DATA SHOWN
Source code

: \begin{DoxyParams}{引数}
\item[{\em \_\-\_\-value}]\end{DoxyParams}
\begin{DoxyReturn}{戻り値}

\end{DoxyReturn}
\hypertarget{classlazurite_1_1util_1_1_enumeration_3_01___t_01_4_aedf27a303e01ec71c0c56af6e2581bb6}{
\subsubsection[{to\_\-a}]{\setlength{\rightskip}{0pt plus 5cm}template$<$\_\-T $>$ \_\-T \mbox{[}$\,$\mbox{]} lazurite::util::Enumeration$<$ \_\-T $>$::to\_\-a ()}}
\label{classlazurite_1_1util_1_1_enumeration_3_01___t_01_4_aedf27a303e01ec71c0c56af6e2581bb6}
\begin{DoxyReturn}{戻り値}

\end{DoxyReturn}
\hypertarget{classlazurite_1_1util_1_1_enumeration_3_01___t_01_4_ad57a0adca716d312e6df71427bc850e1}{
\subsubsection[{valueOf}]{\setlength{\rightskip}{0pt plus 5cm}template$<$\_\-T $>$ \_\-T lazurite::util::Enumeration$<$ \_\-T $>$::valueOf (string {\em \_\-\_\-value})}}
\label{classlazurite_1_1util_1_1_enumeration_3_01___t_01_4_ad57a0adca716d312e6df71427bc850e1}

YOUR INSTRUCTIONS
All of the records shown above should be reproduced exactly.

SOLUTION
Source code

: \begin{DoxyParams}{引数}
\item[{\em \_\-\_\-value}]\end{DoxyParams}
\begin{DoxyReturn}{戻り値}

\end{DoxyReturn}
\hypertarget{classlazurite_1_1util_1_1_enumeration_3_01___t_01_4_aedf27a303e01ec71c0c56af6e2581bb6}{
\subsubsection[{to\_\-a}]{\setlength{\rightskip}{0pt plus 5cm}template$<$\_\-T $>$ \_\-T \mbox{[}$\,$\mbox{]} lazurite::util::Enumeration$<$ \_\-T $>$::to\_\-a ()}}
\label{classlazurite_1_1util_1_1_enumeration_3_01___t_01_4_aedf27a303e01ec71c0c56af6e2581bb6}
\begin{DoxyReturn}{戻り値}

\end{DoxyReturn}
\hypertarget{classlazurite_1_1util_1_1_enumeration_3_01___t_01_4_ad57a0adca716d312e6df71427bc850e1}{
\subsubsection[{valueOf}]{\setlength{\rightskip}{0pt plus 5cm}template$<$\_\-T $>$ \_\-T lazurite::util::Enumeration$<$ \_\-T $>$::valueOf (string {\em \_\-\_\-value})}}
\label{classlazurite_1_1util_1_1_enumeration_3_01___t_01_4_ad57a0adca716d312e6df71427bc850e1}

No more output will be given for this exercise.